→ Exercise instructions
Can you restate the lines of the entries below, word for word, from the first one through the line that includes "Let $(X,f)$ and $(X,g)$ be collars of $X$."?

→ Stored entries
----------

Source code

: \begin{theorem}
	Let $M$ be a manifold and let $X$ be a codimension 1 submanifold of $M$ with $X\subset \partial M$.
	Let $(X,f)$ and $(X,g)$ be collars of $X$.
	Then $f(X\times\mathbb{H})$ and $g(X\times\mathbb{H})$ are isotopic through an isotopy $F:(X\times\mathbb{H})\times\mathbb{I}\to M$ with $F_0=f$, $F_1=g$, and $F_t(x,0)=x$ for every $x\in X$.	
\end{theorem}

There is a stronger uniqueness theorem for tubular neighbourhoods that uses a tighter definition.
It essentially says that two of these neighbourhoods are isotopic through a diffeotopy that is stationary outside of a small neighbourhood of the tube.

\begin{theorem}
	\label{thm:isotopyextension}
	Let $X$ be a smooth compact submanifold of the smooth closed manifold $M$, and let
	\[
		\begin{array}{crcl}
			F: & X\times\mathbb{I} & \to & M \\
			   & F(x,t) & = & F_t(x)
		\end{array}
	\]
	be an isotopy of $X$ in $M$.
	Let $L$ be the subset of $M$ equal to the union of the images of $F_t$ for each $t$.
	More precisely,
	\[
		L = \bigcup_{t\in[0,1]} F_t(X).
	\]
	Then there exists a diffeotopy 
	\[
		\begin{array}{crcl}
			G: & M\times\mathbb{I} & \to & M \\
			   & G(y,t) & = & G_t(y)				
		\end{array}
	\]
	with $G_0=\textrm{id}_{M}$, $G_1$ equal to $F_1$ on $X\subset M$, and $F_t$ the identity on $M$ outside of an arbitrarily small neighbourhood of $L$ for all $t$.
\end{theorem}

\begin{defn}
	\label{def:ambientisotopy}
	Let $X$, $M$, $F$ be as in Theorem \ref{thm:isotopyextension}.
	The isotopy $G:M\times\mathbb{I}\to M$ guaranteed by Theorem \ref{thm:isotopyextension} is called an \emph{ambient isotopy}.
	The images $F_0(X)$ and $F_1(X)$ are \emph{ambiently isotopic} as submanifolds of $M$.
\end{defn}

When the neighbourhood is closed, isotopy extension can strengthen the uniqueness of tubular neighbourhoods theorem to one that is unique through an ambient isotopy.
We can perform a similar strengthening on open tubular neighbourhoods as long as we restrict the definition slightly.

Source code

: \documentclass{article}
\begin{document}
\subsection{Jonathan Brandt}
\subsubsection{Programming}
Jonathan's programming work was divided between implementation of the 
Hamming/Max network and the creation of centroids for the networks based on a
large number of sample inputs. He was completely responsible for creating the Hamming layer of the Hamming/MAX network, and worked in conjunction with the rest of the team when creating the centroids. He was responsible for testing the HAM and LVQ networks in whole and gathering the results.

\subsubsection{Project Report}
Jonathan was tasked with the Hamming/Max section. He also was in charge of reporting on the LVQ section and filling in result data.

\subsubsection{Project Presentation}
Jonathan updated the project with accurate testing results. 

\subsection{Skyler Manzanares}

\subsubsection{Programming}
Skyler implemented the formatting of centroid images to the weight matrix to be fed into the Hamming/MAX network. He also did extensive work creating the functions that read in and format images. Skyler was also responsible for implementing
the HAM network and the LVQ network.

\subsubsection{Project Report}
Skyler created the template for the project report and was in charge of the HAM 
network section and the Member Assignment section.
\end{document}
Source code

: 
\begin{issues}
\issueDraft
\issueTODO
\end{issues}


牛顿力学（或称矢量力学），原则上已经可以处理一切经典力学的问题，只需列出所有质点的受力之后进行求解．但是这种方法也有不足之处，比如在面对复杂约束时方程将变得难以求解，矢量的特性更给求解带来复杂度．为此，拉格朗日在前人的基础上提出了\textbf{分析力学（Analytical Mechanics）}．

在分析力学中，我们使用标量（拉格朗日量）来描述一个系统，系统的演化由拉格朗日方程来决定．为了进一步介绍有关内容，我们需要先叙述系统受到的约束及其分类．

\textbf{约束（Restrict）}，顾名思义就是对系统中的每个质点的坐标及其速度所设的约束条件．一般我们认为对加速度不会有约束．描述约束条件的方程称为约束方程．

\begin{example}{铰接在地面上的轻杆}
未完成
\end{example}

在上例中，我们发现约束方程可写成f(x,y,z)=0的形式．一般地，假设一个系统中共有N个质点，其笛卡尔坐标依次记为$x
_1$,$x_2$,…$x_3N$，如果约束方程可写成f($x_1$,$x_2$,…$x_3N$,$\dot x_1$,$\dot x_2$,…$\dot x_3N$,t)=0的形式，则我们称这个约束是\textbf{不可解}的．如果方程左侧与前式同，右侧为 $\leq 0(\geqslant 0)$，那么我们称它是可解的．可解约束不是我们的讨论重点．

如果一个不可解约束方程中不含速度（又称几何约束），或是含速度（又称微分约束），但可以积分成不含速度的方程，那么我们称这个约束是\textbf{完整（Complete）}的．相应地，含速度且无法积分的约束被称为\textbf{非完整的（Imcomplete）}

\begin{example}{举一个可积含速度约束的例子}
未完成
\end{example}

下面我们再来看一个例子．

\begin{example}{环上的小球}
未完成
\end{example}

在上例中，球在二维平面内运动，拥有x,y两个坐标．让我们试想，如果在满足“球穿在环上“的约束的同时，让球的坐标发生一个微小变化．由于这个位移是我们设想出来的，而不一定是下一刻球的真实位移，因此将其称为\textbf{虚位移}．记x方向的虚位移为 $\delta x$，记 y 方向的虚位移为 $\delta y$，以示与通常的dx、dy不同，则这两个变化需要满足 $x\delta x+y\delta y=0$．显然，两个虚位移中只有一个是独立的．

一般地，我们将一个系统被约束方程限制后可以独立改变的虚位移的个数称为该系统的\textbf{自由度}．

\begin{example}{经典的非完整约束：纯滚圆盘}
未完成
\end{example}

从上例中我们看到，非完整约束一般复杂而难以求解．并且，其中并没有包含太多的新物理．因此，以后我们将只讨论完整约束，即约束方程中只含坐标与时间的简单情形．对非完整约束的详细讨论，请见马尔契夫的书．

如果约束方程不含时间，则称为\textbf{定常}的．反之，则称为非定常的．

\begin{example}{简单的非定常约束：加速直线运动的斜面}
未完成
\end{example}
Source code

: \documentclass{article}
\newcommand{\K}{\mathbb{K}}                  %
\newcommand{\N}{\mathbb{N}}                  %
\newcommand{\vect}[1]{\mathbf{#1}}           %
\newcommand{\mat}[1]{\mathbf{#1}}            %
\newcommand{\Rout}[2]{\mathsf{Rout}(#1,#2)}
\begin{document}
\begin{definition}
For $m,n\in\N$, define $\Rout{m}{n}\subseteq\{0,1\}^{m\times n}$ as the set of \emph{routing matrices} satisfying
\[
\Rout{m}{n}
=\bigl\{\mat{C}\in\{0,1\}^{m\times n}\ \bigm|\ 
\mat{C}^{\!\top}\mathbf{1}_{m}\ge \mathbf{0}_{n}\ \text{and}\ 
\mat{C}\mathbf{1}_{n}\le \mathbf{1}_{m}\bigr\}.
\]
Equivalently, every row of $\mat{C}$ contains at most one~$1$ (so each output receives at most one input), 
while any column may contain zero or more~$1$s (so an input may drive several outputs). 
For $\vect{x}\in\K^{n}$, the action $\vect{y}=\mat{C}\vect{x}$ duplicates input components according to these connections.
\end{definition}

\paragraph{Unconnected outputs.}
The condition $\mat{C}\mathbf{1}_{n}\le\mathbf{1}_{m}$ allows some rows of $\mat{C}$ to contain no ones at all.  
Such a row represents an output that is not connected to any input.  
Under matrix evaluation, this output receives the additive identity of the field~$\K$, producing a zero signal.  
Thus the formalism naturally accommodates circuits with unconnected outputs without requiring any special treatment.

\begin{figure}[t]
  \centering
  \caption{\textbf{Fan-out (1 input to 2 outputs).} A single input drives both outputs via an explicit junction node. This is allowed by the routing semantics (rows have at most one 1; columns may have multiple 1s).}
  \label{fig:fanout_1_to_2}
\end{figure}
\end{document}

----------

→ Task response
Source code

: \begin{theorem}
	Let $M$ be a manifold and let $X$ be a codimension 1 submanifold of $M$ with $X\subset \partial M$.
	Let $(X,f)$ and $(X,g)$ be collars of $X$.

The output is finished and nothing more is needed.